[Roadmap] Context token Control
Why API usage is paid for by tokens and is stateless. Currently there is only control for output size and the conversation is sent for context as input. On a 32k token model the costs increase fast when you just need it to remember the last chat such as when using it for code development.
Concise description When using API calls to Mistral, Google, or OpenAI I can control the output context but not the input. Checking my token usage as the conversation grows there is an increase in cost per message due to the input tokens becoming the size of the max token. (I.E. 28K input for a 4K output)
Requirements Add another slider for input tokens next to the output token slider that determines how much context to send in the API call. It can default to max for new users, but more advanced users can adjust it to reduce their API bills.
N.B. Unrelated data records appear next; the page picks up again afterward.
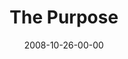 ---
layout: message
category: message
series: "Unlock(ed)"
title: "The Purpose"
date: 2008-10-26-00-00
message_id: 527
sc-permalink-url: "http://soundcloud.com/crdschurch/unlock-ed-the-purpose-1"
audio: "http://s3.amazonaws.com/crossroads-media/messages/audio/unlocked4.mp3"
audio-duration: "39:34"
notes-description: ""
notes: "http://s3.amazonaws.com/crossroads-media/documents/SN_10_25-26_08.pdf"
notes-title: "Unlock(ed)&#58; The Purpose (Study Notes)"
program: "http://s3.amazonaws.com/crossroads-media/documents/1025_26Program.pdf"
description: "What is the purpose of all of this \"Kingdom\" talk? In this message, Brian Tome discusses what it means for us to receive the key of love and to be unlocked."
video: "http://s3.amazonaws.com/crossroads-media/messages/video/unlocked4.mp4"
video-duration: "39:31"
yt-embed-url: "//www.youtube.com/embed/E3RUthK5Eeg"
video-image: "http://s3.amazonaws.com/crossroads-media/images/unlocked4-still.jpg"
tag: 
 - tome
 - kingdom
 - unlocked
 - keys
 - wardrobe
 - purpose
 - mission
explicit: false
--- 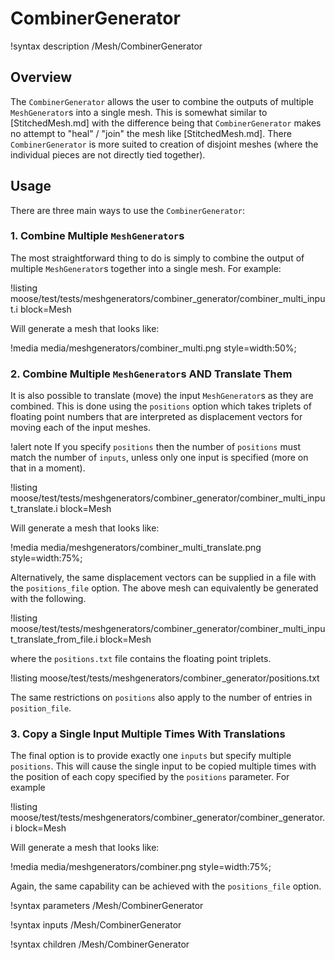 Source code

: # CombinerGenerator

!syntax description /Mesh/CombinerGenerator

## Overview

The `CombinerGenerator` allows the user to combine the outputs of multiple `MeshGenerator`s into a single mesh.  This is somewhat similar to [StitchedMesh.md] with the difference being that `CombinerGenerator` makes no attempt to "heal" / "join" the mesh like [StitchedMesh.md].  There `CombinerGenerator` is more suited to creation of disjoint meshes (where the individual pieces are not directly tied together).

## Usage

There are three main ways to use the `CombinerGenerator`:

### 1. Combine Multiple `MeshGenerator`s

The most straightforward thing to do is simply to combine the output of multiple `MeshGenerator`s together into a single mesh.  For example:

!listing moose/test/tests/meshgenerators/combiner_generator/combiner_multi_input.i
         block=Mesh

Will generate a mesh that looks like:

!media media/meshgenerators/combiner_multi.png style=width:50%;


### 2. Combine Multiple `MeshGenerator`s AND Translate Them

It is also possible to translate (move) the input `MeshGenerator`s as they are combined.  This is done using the `positions` option which takes triplets of floating point numbers that are interpreted as displacement vectors for moving each of the input meshes.

!alert note
If you specify `positions` then the number of `positions` must match the number of `inputs`, unless only one input is specified (more on that in a moment).

!listing moose/test/tests/meshgenerators/combiner_generator/combiner_multi_input_translate.i
         block=Mesh

Will generate a mesh that looks like:

!media media/meshgenerators/combiner_multi_translate.png style=width:75%;

Alternatively, the same displacement vectors can be supplied in a file with the `positions_file` option. The above mesh can equivalently be generated with the following.

!listing moose/test/tests/meshgenerators/combiner_generator/combiner_multi_input_translate_from_file.i
         block=Mesh

where the `positions.txt` file contains the floating point triplets.

!listing moose/test/tests/meshgenerators/combiner_generator/positions.txt

The same restrictions on `positions` also apply to the number of entries in `position_file`.

### 3. Copy a Single Input Multiple Times With Translations

The final option is to provide exactly one `inputs` but specify multiple `positions`.  This will cause the single input to be copied multiple times with the position of each copy specified by the `positions` parameter.  For example

!listing moose/test/tests/meshgenerators/combiner_generator/combiner_generator.i
         block=Mesh

Will generate a mesh that looks like:

!media media/meshgenerators/combiner.png style=width:75%;

Again, the same capability can be achieved with the `positions_file` option.

!syntax parameters /Mesh/CombinerGenerator

!syntax inputs /Mesh/CombinerGenerator

!syntax children /Mesh/CombinerGenerator
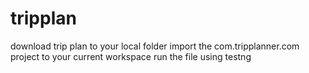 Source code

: # tripplan
download trip plan to your local folder
import the com.tripplanner.com project to your current workspace
run the file using testng
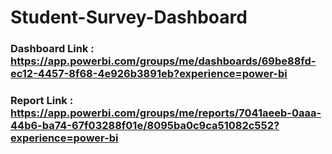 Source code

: # Student-Survey-Dashboard
### Dashboard Link : https://app.powerbi.com/groups/me/dashboards/69be88fd-ec12-4457-8f68-4e926b3891eb?experience=power-bi

### Report Link :  https://app.powerbi.com/groups/me/reports/7041aeeb-0aaa-44b6-ba74-67f03288f01e/8095ba0c9ca51082c552?experience=power-bi
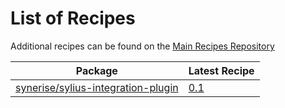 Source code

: # List of Recipes

Additional recipes can be found on the [Main Recipes Repository](https://github.com/symfony/recipes/blob/flex/main/RECIPES.md)

| Package | Latest Recipe |
| --- | --- |
| [synerise/sylius-integration-plugin](https://packagist.org/packages/synerise/sylius-integration-plugin) | [0.1](synerise/sylius-integration-plugin/0.1) | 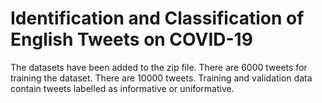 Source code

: # Identification and Classification of English Tweets on COVID-19

The datasets have been added to the zip file. 
There are 6000 tweets for training the dataset.
There are 10000 tweets. Training and validation data contain tweets labelled as informative or uniformative. 
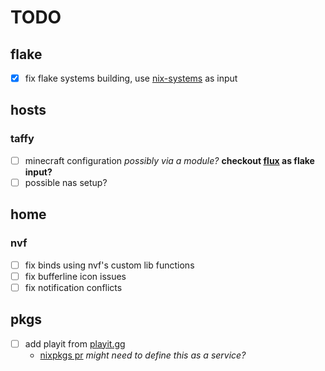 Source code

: # TODO

## flake

- [x] fix flake systems building, use [nix-systems](https://github.com/nix-systems/default-linux) as input

## hosts

### taffy

- [ ] minecraft configuration *possibly via a module?* **checkout [flux](https://github.com/IogaMaster/flux) as flake input?**
- [ ] possible nas setup?

## home

### nvf

- [ ] fix binds using nvf's custom lib functions
- [ ] fix bufferline icon issues
- [ ] fix notification conflicts

## pkgs

- [ ] add playit from [playit.gg](https://playit.gg/)
    - [nixpkgs pr](https://github.com/NixOS/nixpkgs/pull/294103) *might need to define this as a service?*
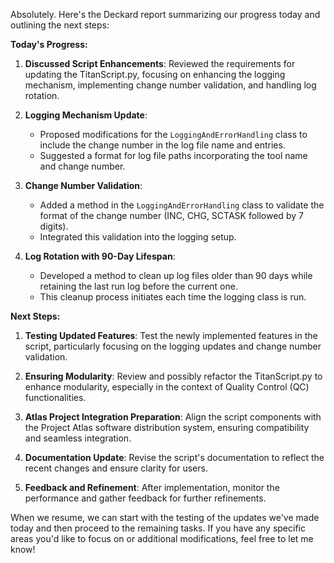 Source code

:Absolutely. Here's the Deckard report summarizing our progress today and outlining the next steps:

**Today's Progress:**

1. **Discussed Script Enhancements**: Reviewed the requirements for updating the TitanScript.py, focusing on enhancing the logging mechanism, implementing change number validation, and handling log rotation.

2. **Logging Mechanism Update**:
   - Proposed modifications for the `LoggingAndErrorHandling` class to include the change number in the log file name and entries.
   - Suggested a format for log file paths incorporating the tool name and change number.

3. **Change Number Validation**:
   - Added a method in the `LoggingAndErrorHandling` class to validate the format of the change number (INC, CHG, SCTASK followed by 7 digits).
   - Integrated this validation into the logging setup.

4. **Log Rotation with 90-Day Lifespan**:
   - Developed a method to clean up log files older than 90 days while retaining the last run log before the current one.
   - This cleanup process initiates each time the logging class is run.

**Next Steps:**

1. **Testing Updated Features**: Test the newly implemented features in the script, particularly focusing on the logging updates and change number validation.

2. **Ensuring Modularity**: Review and possibly refactor the TitanScript.py to enhance modularity, especially in the context of Quality Control (QC) functionalities.

3. **Atlas Project Integration Preparation**: Align the script components with the Project Atlas software distribution system, ensuring compatibility and seamless integration.

4. **Documentation Update**: Revise the script's documentation to reflect the recent changes and ensure clarity for users.

5. **Feedback and Refinement**: After implementation, monitor the performance and gather feedback for further refinements.

When we resume, we can start with the testing of the updates we've made today and then proceed to the remaining tasks. If you have any specific areas you'd like to focus on or additional modifications, feel free to let me know! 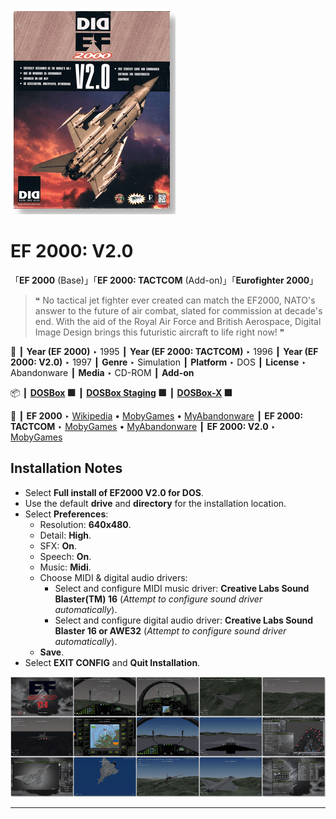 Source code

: ![](Thumbnail.png "application-thumbnail")

# EF 2000: V2.0

「**EF 2000** (Base)」「**EF 2000: TACTCOM** (Add-on)」「**Eurofighter 2000**」

> ❝ No tactical jet fighter ever created can match the EF2000, NATO's answer to the future of air combat, slated for commission at decade's end. With the aid of the Royal Air Force and British Aerospace, Digital Image Design brings this futuristic aircraft to life right now! ❞
>

📌 ┃ **Year (EF 2000)** ‣ 1995 ┃ **Year (EF 2000: TACTCOM)** ‣ 1996 ┃ **Year (EF 2000: V2.0)** ‣ 1997 ┃ **Genre** ‣ Simulation ┃ **Platform** ‣ DOS ┃ **License** ‣ Abandonware ┃ **Media** ‣ CD-ROM ┃ **Add-on** 

📦 ┃ **[DOSBox](https://www.dosbox.com/) 🟩** ┃ **[DOSBox Staging](https://dosbox-staging.github.io/) 🟩** ┃ **[DOSBox-X](https://dosbox-x.com/) 🟩** 

📎 ┃ **EF 2000** ‣ [Wikipedia](https://en.wikipedia.org/wiki/EF2000_(video_game)) • [MobyGames](https://www.mobygames.com/game/4478/ef-2000/) • [MyAbandonware](https://www.myabandonware.com/game/ef-2000-2rh) ┃ **EF 2000: TACTCOM** ‣ [MobyGames](https://www.mobygames.com/game/6097/ef-2000-tactcom/) • [MyAbandonware](https://www.myabandonware.com/game/ef-2000-tactcom-bca) ┃ **EF 2000: V2.0** ‣ [MobyGames](https://www.mobygames.com/game/58192/ef-2000-v20/) 

## Installation Notes
- Select **Full install of EF2000 V2.0 for DOS**.
- Use the default **drive** and **directory** for the installation location.
- Select **Preferences**:
  - Resolution: **640x480**.
  - Detail: **High**.
  - SFX: **On**.
  - Speech: **On**.
  - Music: **Midi**.
  - Choose MIDI & digital audio drivers:
    - Select and configure MIDI music driver: **Creative Labs Sound Blaster(TM) 16** (*Attempt to configure sound driver automatically*).
    - Select and configure digital audio driver: **Creative Labs Sound Blaster 16 or AWE32** (*Attempt to configure sound driver automatically*).
  - **Save**.
- Select **EXIT CONFIG** and **Quit Installation**.

![](Montage.png "EF 2000: V2.0")

---

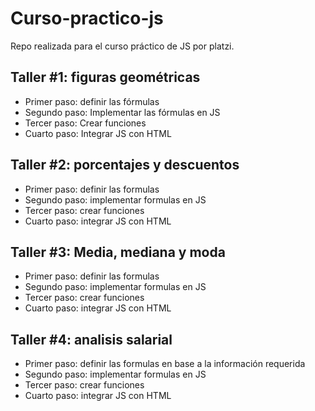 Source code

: # Curso-practico-js
Repo realizada para el curso práctico de JS por platzi.

## Taller #1: figuras geométricas

- Primer paso: definir las fórmulas
- Segundo paso: Implementar las fórmulas en JS
- Tercer paso: Crear funciones
- Cuarto paso: Integrar JS con HTML

## Taller #2: porcentajes y descuentos

- Primer paso: definir las formulas
- Segundo paso: implementar formulas en JS
- Tercer paso: crear funciones
- Cuarto paso: integrar JS con HTML

## Taller #3: Media, mediana y moda

- Primer paso: definir las formulas
- Segundo paso: implementar formulas en JS
- Tercer paso: crear funciones
- Cuarto paso: integrar JS con HTML

## Taller #4: analisis salarial

- Primer paso: definir las formulas en base a la información requerida
- Segundo paso: implementar formulas en JS
- Tercer paso: crear funciones
- Cuarto paso: integrar JS con HTML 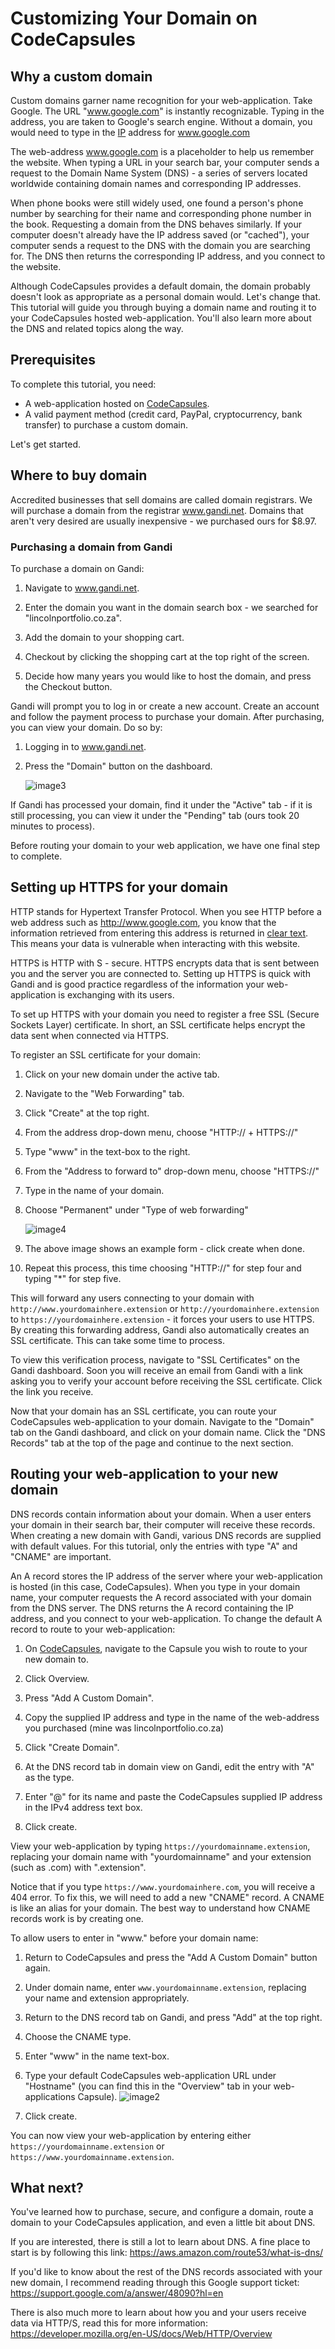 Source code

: # Customizing Your Domain on CodeCapsules

## Why a custom domain

Custom domains garner name recognition for your web-application. Take Google. The URL "www.google.com" is instantly recognizable. Typing in the address, you are taken to Google's search engine. Without a domain, you would need to type in the [IP](https://www.popularmechanics.com/technology/a32729384/how-to-find-ip-address/) address for www.google.com

The web-address www.google.com is a placeholder to help us remember the website. When typing a URL in your search bar, your computer sends a request to the Domain Name System (DNS) - a series of servers located worldwide containing domain names and corresponding IP addresses.

When phone books were still widely used, one found a person's phone number by searching for their name and corresponding phone number in the book. Requesting a domain from the DNS behaves similarly. If your computer doesn't already have the IP address saved (or "cached"), your computer sends a request to the DNS with the domain you are searching for. The DNS then returns the corresponding IP address, and you connect to the website.

Although CodeCapsules provides a default domain, the domain probably doesn't look as appropriate as a personal domain would. Let's change that. This tutorial will guide you through buying a domain name and routing it to your CodeCapsules hosted web-application. You'll also learn more about the DNS and related topics along the way.

## Prerequisites

To complete this tutorial, you need:

- A web-application hosted on [CodeCapsules](www.codecapsules.io).
- A valid payment method (credit card, PayPal, cryptocurrency, bank transfer) to purchase a custom domain.

Let's get started. 

## Where to buy domain

Accredited businesses that sell domains are called domain registrars. We will purchase a domain from the registrar www.gandi.net. Domains that aren't very desired are usually inexpensive - we purchased ours for $8.97. 

### Purchasing a domain from Gandi

To purchase a domain on Gandi:

1. Navigate to www.gandi.net.

2. Enter the domain you want in the domain search box - we searched for "lincolnportfolio.co.za".

3. Add the domain to your shopping cart.

4. Checkout by clicking the shopping cart at the top right of the screen.

5. Decide how many years you would like to host the domain, and press the Checkout button.

Gandi will prompt you to log in or create a new account. Create an account and follow the payment process to purchase your domain. After purchasing, you can view your domain. Do so by:

1. Logging in to www.gandi.net.

2. Press the "Domain" button on the dashboard.

	![image3](images/image3.png)

If Gandi has processed your domain, find it under the "Active" tab - if it is still processing, you can view it under the "Pending" tab (ours took 20 minutes to process).

Before routing your domain to your web application, we have one final step to complete. 

## Setting up HTTPS for your domain

HTTP stands for Hypertext Transfer Protocol. When you see HTTP before a web address such as http://www.google.com, you know that the information retrieved from entering this address is returned in [clear text](https://www.pcmag.com/encyclopedia/term/cleartext). This means your data is vulnerable when interacting with this website.

HTTPS is HTTP with S - secure. HTTPS encrypts data that is sent between you and the server you are connected to. Setting up HTTPS is quick with Gandi and is good practice regardless of the information your web-application is exchanging with its users.

To set up HTTPS with your domain you need to register a free SSL (Secure Sockets Layer) certificate. In short, an SSL certificate helps encrypt the data sent when connected via HTTPS.

To register an SSL certificate for your domain:

1. Click on your new domain under the active tab.

2. Navigate to the "Web Forwarding" tab.

3. Click "Create" at the top right.

4. From the address drop-down menu, choose "HTTP:// + HTTPS://"

5. Type "www" in the text-box to the right. 

6. From the "Address to forward to" drop-down menu, choose "HTTPS://"

7. Type in the name of your domain. 

8. Choose "Permanent" under "Type of web forwarding"

	![image4](images/image4.png)

9. The above image shows an example form - click create when done.

10. Repeat this process, this time choosing "HTTP://" for step four and typing "*" for step five.


This will forward any users connecting to your domain with `http://www.yourdomainhere.extension` or `http://yourdomainhere.extension` to `https://yourdomainhere.extension` - it forces your users to use HTTPS. By creating this forwarding address, Gandi also automatically creates an SSL certificate. This can take some time to process. 

To view this verification process, navigate to "SSL Certificates" on the Gandi dashboard. Soon you will receive an email from Gandi with a link asking you to verify your account before receiving the SSL certificate. Click the link you receive. 

Now that your domain has an SSL certificate, you can route your CodeCapsules web-application to your domain. Navigate to the "Domain" tab on the Gandi dashboard, and click on your domain name. Click the "DNS Records" tab at the top of the page and continue to the next section.

## Routing your web-application to your new domain

DNS records contain information about your domain. When a user enters your domain in their search bar, their computer will receive these records. When creating a new domain with Gandi, various DNS records are supplied with default values. For this tutorial, only the entries with type "A" and "CNAME" are important.

An A record stores the IP address of the server where your web-application is hosted (in this case, CodeCapsules). When you type in your domain name, your computer requests the A record associated with your domain from the DNS server. The DNS returns the A record containing the IP address, and you connect to your web-application. To change the default A record to route to your web-application:

1. On [CodeCapsules](www.codecapsules.io), navigate to the Capsule you wish to route to your new domain to.

2. Click Overview.

3. Press "Add A Custom Domain".

4. Copy the supplied IP address and type in the name of the web-address you purchased (mine was lincolnportfolio.co.za)

5. Click "Create Domain".

6. At the DNS record tab in domain view on Gandi, edit the entry with "A" as the type.

7. Enter "@" for its name and paste the CodeCapsules supplied IP address in the IPv4 address text box.

8. Click create.

View your web-application by typing `https://yourdomainname.extension`, replacing your domain name with "yourdomainname" and your extension (such as .com) with ".extension".

Notice that if you type `https://www.yourdomainhere.com`, you will receive a 404 error. To fix this, we will need to add a new "CNAME" record. A CNAME is like an alias for your domain. The best way to understand how CNAME records work is by creating one.

To allow users to enter in "www." before your domain name:

1. Return to CodeCapsules and press the "Add A Custom Domain" button again.

2. Under domain name, enter `www.yourdomainname.extension`, replacing your name and extension appropriately.

3. Return to the DNS record tab on Gandi, and press "Add" at the top right.

4. Choose the CNAME type.

5. Enter "www" in the name text-box.

6. Type your default CodeCapsules web-application URL under "Hostname" (you can find this in the "Overview" tab in your web-applications Capsule).
	![image2](images/image2.png)

7. Click create.

You can now view your web-application by entering either `https://yourdomainname.extension` or `https://www.yourdomainname.extension`. 

## What next?

You've learned how to purchase, secure, and configure a domain, route a domain to your CodeCapsules application, and even a little bit about DNS. 

If you are interested, there is still a lot to learn about DNS. A fine place to start is by following this link: https://aws.amazon.com/route53/what-is-dns/

If you'd like to know about the rest of the DNS records associated with your new domain, I recommend reading through this Google support ticket: https://support.google.com/a/answer/48090?hl=en 

There is also much more to learn about how you and your users receive data via HTTP/S, read this for more information:  https://developer.mozilla.org/en-US/docs/Web/HTTP/Overview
The complexity is to decide how to pick what to send within that input content. Assume you have a fixed budget of 1000 tokens, but the message you are typing is 1200 (excluding chat history). How would the app make the decision on what to put/truncate?
It would just take the last 1000 tokens. In reality you have on all the models a 16k or larger token limit so you have enough for the message and the issue is the chat history as usually the previous chat is all that is needed. If you wanted you could specify how many previous chats to send, but I think that would be more work than having more advanced users set the input token limit.
Deciding what to omit is key. For instance, the system prompt is very important. Should not be the first to be cut.
To my knowledge this problem (context stuffing given constraints) hasn't been solved satisfactorily by anyone yet.
The issues is that to select what to to omit from the context you need some sort of intelligence: either Human (a person picks which messages to exclude from the context) or machine (embeddings, or better a smaller gpt network).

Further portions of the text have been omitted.